Arsenic salts induced autophagic cell death and hypermethylation of DAPK promoter in SV-40 immortalized human uroepithelial cells

Arsenic is a well-known toxic and carcinogenic agent, and associated with various human malignancies, including skin, lung and bladder cancers. Paradoxically, arsenic trioxide has been used successfully in the treatment of patients with acute promyelocytic leukemia. In addition, arsenic could induce cell apoptosis or autophagy in malignant cells. However, the underlying mechanism of arsenic-induced carcinogenesis is still unclear.
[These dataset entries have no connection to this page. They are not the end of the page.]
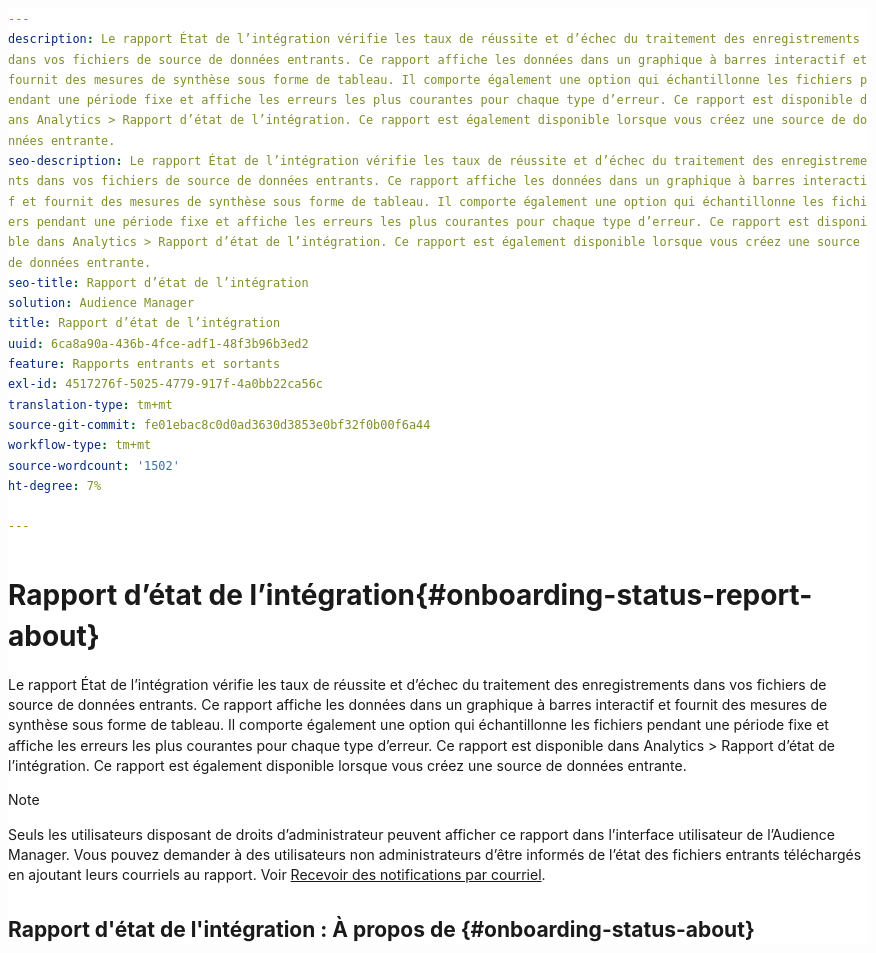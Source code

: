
 ```yaml
---
description: Le rapport État de l’intégration vérifie les taux de réussite et d’échec du traitement des enregistrements dans vos fichiers de source de données entrants. Ce rapport affiche les données dans un graphique à barres interactif et fournit des mesures de synthèse sous forme de tableau. Il comporte également une option qui échantillonne les fichiers pendant une période fixe et affiche les erreurs les plus courantes pour chaque type d’erreur. Ce rapport est disponible dans Analytics > Rapport d’état de l’intégration. Ce rapport est également disponible lorsque vous créez une source de données entrante.
seo-description: Le rapport État de l’intégration vérifie les taux de réussite et d’échec du traitement des enregistrements dans vos fichiers de source de données entrants. Ce rapport affiche les données dans un graphique à barres interactif et fournit des mesures de synthèse sous forme de tableau. Il comporte également une option qui échantillonne les fichiers pendant une période fixe et affiche les erreurs les plus courantes pour chaque type d’erreur. Ce rapport est disponible dans Analytics > Rapport d’état de l’intégration. Ce rapport est également disponible lorsque vous créez une source de données entrante.
seo-title: Rapport d’état de l’intégration
solution: Audience Manager
title: Rapport d’état de l’intégration
uuid: 6ca8a90a-436b-4fce-adf1-48f3b96b3ed2
feature: Rapports entrants et sortants
exl-id: 4517276f-5025-4779-917f-4a0bb22ca56c
translation-type: tm+mt
source-git-commit: fe01ebac8c0d0ad3630d3853e0bf32f0b00f6a44
workflow-type: tm+mt
source-wordcount: '1502'
ht-degree: 7%

---
```


# Rapport d’état de l’intégration{#onboarding-status-report-about}

Le rapport État de l’intégration vérifie les taux de réussite et d’échec du traitement des enregistrements dans vos fichiers de source de données entrants. Ce rapport affiche les données dans un graphique à barres interactif et fournit des mesures de synthèse sous forme de tableau. Il comporte également une option qui échantillonne les fichiers pendant une période fixe et affiche les erreurs les plus courantes pour chaque type d’erreur. Ce rapport est disponible dans Analytics > Rapport d’état de l’intégration. Ce rapport est également disponible lorsque vous créez une source de données entrante.

>[!NOTE]
>
>Seuls les utilisateurs disposant de droits d’administrateur peuvent afficher ce rapport dans l’interface utilisateur de l’Audience Manager. Vous pouvez demander à des utilisateurs non administrateurs d’être informés de l’état des fichiers entrants téléchargés en ajoutant leurs courriels au rapport. Voir [Recevoir des notifications par courriel](/help/using/reporting/onboarding-status-report.md#receive-email-notifications).

## Rapport d&#39;état de l&#39;intégration : À propos de {#onboarding-status-about}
In this study, we demonstrated an increase of autophagosomes was produced in arsenic-treated SV-HUC-1 cells by using electron microscopy. In addition, increase of Beclin-1, an important regulator for the formation of autophagosome, protein expression in a dose-dependent manner was also found. By using methylation specific PCR, we revealed hypermethylation of CpG sites in the promoter region with decreased DAPK protein expression in arsenic-treated SV-HUC-1 cells. As epigenetic silencing of tumor suppressor genes by promoter hypermethylation has been found in a variety of malignancies including bladder cancer, our results provide new insights for the understanding of the mechanism of arsenic-induced carcinogenesis in urothelial cells.